[Records from a collection]
####
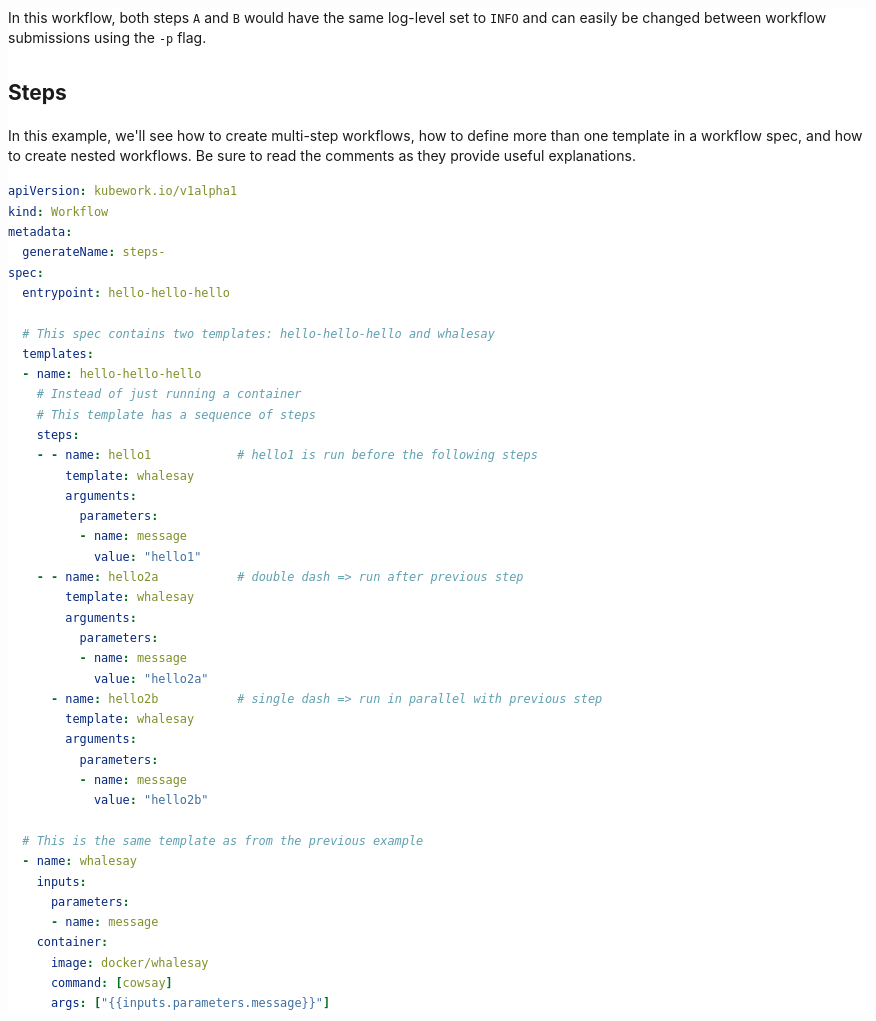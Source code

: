 In this workflow, both steps `A` and `B` would have the same log-level set to `INFO` and can easily be changed between workflow submissions using the `-p` flag.

## Steps

In this example, we'll see how to create multi-step workflows, how to define more than one template in a workflow spec, and how to create nested workflows. Be sure to read the comments as they provide useful explanations.

```yaml
apiVersion: kubework.io/v1alpha1
kind: Workflow
metadata:
  generateName: steps-
spec:
  entrypoint: hello-hello-hello

  # This spec contains two templates: hello-hello-hello and whalesay
  templates:
  - name: hello-hello-hello
    # Instead of just running a container
    # This template has a sequence of steps
    steps:
    - - name: hello1            # hello1 is run before the following steps
        template: whalesay
        arguments:
          parameters:
          - name: message
            value: "hello1"
    - - name: hello2a           # double dash => run after previous step
        template: whalesay
        arguments:
          parameters:
          - name: message
            value: "hello2a"
      - name: hello2b           # single dash => run in parallel with previous step
        template: whalesay
        arguments:
          parameters:
          - name: message
            value: "hello2b"

  # This is the same template as from the previous example
  - name: whalesay
    inputs:
      parameters:
      - name: message
    container:
      image: docker/whalesay
      command: [cowsay]
      args: ["{{inputs.parameters.message}}"]
```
####
Problem requirements: Please repeat the entries exactly. Do not include the pictures.

Exercise answer:
Source code

: In this workflow, both steps `A` and `B` would have the same log-level set to `INFO` and can easily be changed between workflow submissions using the `-p` flag.

## Steps

In this example, we'll see how to create multi-step workflows, how to define more than one template in a workflow spec, and how to create nested workflows. Be sure to read the comments as they provide useful explanations.

```yaml
apiVersion: kubework.io/v1alpha1
kind: Workflow
metadata:
  generateName: steps-
spec:
  entrypoint: hello-hello-hello

  # This spec contains two templates: hello-hello-hello and whalesay
  templates:
  - name: hello-hello-hello
    # Instead of just running a container
    # This template has a sequence of steps
    steps:
    - - name: hello1            # hello1 is run before the following steps
        template: whalesay
        arguments:
          parameters:
          - name: message
            value: "hello1"
    - - name: hello2a           # double dash => run after previous step
        template: whalesay
        arguments:
          parameters:
          - name: message
            value: "hello2a"
      - name: hello2b           # single dash => run in parallel with previous step
        template: whalesay
        arguments:
          parameters:
          - name: message
            value: "hello2b"

  # This is the same template as from the previous example
  - name: whalesay
    inputs:
      parameters:
      - name: message
    container:
      image: docker/whalesay
      command: [cowsay]
      args: ["{{inputs.parameters.message}}"]
```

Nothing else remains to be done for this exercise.